→ Task to complete
Set down exactly the lines of the records from the top to the line containing "This additional structure"; include both.

→ Raw data
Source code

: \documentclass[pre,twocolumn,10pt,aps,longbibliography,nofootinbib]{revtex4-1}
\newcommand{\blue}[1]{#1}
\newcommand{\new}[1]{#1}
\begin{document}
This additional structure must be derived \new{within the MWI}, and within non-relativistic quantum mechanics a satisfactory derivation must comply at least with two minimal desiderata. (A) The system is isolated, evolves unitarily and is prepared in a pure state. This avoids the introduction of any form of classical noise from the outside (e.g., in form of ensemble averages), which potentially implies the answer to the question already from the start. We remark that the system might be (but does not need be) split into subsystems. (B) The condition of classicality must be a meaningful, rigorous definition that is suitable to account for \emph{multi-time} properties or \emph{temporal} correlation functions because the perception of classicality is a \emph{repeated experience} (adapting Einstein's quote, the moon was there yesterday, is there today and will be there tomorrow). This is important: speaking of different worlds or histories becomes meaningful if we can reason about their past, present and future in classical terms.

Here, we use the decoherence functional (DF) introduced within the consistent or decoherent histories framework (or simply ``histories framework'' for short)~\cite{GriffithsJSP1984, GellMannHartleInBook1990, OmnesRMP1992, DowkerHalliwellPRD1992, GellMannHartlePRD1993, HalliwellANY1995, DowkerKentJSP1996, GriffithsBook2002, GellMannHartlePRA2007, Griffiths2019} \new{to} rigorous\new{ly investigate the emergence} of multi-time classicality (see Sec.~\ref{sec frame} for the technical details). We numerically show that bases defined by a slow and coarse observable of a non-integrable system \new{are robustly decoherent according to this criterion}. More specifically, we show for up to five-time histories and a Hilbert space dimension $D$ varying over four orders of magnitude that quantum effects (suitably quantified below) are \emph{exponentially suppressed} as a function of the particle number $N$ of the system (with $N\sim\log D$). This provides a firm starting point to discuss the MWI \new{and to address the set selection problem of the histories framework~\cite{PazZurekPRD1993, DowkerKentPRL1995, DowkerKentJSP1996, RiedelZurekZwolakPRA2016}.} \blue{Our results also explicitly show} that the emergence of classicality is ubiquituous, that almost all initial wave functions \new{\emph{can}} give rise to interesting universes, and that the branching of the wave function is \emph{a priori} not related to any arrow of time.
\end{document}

→ Answer space
Source code

: \documentclass[pre,twocolumn,10pt,aps,longbibliography,nofootinbib]{revtex4-1}
\newcommand{\blue}[1]{#1}
\newcommand{\new}[1]{#1}
\begin{document}
This additional structure must be derived \new{within the MWI}, and within non-relativistic quantum mechanics a satisfactory derivation must comply at least with two minimal desiderata. (A) The system is isolated, evolves unitarily and is prepared in a pure state. This avoids the introduction of any form of classical noise from the outside (e.g., in form of ensemble averages), which potentially implies the answer to the question already from the start. We remark that the system might be (but does not need be) split into subsystems. (B) The condition of classicality must be a meaningful, rigorous definition that is suitable to account for \emph{multi-time} properties or \emph{temporal} correlation functions because the perception of classicality is a \emph{repeated experience} (adapting Einstein's quote, the moon was there yesterday, is there today and will be there tomorrow). This is important: speaking of different worlds or histories becomes meaningful if we can reason about their past, present and future in classical terms.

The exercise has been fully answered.